What is being asked:
Tally the lines of the records that contain the string "apprends", then give the total and nothing more.

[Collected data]
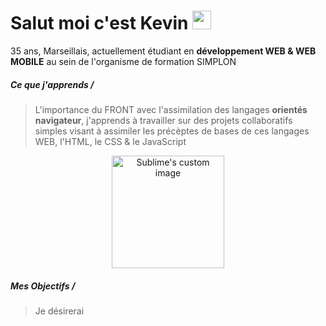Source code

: # Salut moi c'est Kevin <img src="https://github.com/kferrerux/kferrerux/assets/77007630/c7dce759-f750-469e-b2bc-30f8cfd6fe7b" style="width:30px;">

35 ans, Marseillais, actuellement étudiant en **développement WEB & WEB MOBILE** au sein de l'organisme de formation SIMPLON

  ##### Ce que j'apprends /
  > L'importance du FRONT avec l'assimilation des langages **orientés navigateur**, j'apprends à travailler sur des projets collaboratifs simples visant à
  > assimiler les précèptes de bases de ces langages WEB, l'HTML, le CSS & le JavaScript
<p align="center">
  <img src="https://github.com/kferrerux/kferrerux/assets/77007630/404b5a11-3304-40c7-af0e-f5e280271255" alt="Sublime's custom image" style="width:180px;"/>
</p>

  ##### Mes Objectifs /
  > Je désirerai 



<!-- - 🔭 I’m currently working on ...
- 🌱 I’m currently learning ...
- 👯 I’m looking to collaborate on ...
- 🤔 I’m looking for help with ...
- 💬 Ask me about ...
- 📫 How to reach me: ...
- 😄 Pronouns: ...
- ⚡ Fun fact: ... >
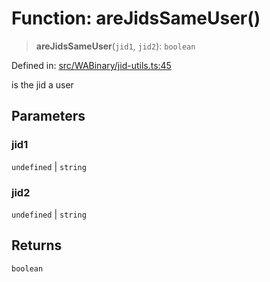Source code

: # Function: areJidsSameUser()

> **areJidsSameUser**(`jid1`, `jid2`): `boolean`

Defined in: [src/WABinary/jid-utils.ts:45](https://github.com/Fokusdotid/bail/blob/dad8cbc7bd41e0c17126095b0fc017b92c3d85cf/src/WABinary/jid-utils.ts#L45)

is the jid a user

## Parameters

### jid1

`undefined` | `string`

### jid2

`undefined` | `string`

## Returns

`boolean`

Response to the task:
2